Background
I'm developing an Android game to which I'm adding a 'speed' mode - here, instead of a high score, players will be trying to complete a task in the fastest time possible - the shorter the time taken, the higher up the leaderboard they will be.
The issue
Now, this is a game written in OpenGL ES 2.0 - it runs at 60 ticks per second (game logic updates) and renders as fast as the device can handle. It uses a fixed Delta Time (1f/Ticks_Per_Second).
Basically, each game tick happens every 16.66ms but I need to count and display centiseconds (10ms) - how?
If I hold a variable and say something like:
timePassed++; //Increase this each tick
Then after 1 second (60 ticks), I would have only counted to 60, I can get around this like so:
timePassed+=1.666666666666667;
Now after 1 second, timePassed = 100 (which is ultimately what I want). I can then get the actual time in seconds by dividing by 100 and truncating to 2 decimal places. (or just use this as 100ths of a second and use separate variables for seconds and minutes). Every tick, I would also render this change.

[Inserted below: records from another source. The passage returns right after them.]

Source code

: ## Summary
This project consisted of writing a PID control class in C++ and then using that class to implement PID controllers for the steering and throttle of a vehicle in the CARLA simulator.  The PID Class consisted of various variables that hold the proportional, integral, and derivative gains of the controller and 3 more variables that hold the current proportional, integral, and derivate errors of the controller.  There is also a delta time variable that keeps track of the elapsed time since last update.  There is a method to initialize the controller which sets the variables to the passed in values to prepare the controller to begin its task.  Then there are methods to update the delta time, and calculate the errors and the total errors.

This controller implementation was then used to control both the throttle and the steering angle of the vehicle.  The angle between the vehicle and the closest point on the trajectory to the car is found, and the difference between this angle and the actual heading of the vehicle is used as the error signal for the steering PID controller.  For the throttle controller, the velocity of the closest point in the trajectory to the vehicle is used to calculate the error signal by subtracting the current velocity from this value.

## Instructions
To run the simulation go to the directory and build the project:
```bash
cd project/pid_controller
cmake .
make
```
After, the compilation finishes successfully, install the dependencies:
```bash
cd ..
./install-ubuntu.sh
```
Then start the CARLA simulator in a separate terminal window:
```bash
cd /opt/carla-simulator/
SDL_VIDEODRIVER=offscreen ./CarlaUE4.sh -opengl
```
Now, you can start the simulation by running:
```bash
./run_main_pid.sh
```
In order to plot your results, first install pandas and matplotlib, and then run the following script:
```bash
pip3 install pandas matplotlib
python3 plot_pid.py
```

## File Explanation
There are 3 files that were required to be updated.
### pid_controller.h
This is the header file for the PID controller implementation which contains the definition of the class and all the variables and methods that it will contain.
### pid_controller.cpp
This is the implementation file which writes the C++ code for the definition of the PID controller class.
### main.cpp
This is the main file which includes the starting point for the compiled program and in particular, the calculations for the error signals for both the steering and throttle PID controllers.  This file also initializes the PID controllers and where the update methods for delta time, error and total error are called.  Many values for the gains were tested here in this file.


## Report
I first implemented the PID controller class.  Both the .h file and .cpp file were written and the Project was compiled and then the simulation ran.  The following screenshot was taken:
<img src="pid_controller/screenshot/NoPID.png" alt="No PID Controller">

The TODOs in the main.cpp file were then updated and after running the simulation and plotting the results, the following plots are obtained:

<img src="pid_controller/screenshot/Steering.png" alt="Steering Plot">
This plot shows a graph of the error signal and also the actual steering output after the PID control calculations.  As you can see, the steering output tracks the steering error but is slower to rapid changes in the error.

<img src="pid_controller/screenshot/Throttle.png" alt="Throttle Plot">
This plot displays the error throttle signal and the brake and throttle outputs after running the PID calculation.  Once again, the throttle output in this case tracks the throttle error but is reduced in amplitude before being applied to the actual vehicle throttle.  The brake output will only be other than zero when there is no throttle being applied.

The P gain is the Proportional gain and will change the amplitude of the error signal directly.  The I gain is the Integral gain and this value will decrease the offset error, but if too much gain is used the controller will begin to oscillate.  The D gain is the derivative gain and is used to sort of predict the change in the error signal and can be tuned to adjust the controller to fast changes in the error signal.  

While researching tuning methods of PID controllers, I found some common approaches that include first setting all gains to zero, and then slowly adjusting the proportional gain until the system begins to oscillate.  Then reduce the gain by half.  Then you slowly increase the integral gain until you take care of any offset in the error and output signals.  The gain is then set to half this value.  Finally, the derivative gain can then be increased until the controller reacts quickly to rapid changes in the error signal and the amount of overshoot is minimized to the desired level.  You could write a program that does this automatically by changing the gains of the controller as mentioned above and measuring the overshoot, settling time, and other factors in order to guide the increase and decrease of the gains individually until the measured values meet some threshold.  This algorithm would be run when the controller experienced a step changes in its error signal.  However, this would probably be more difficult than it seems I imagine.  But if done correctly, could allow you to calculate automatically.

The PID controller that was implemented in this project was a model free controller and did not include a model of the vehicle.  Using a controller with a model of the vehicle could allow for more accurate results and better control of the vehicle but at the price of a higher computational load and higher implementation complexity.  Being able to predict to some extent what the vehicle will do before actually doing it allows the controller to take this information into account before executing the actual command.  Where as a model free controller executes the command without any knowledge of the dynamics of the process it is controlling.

The issue with this is that I would always be 'skipping' some values, because I'm only updating 60 times per second - not 100.
System timer
I could also grab the time in milli or nano seconds, and then when the game ends, grab it again and work out the difference, however, I foresee a similar issue because I'm only querying the difference every 60th of a second.
Similarly, I could run the timer on another thread, but again, I would only ever be querying it at multiples of 1/60th of a second.
Hope I've explained the issue well enough, if any more info is required, please ask.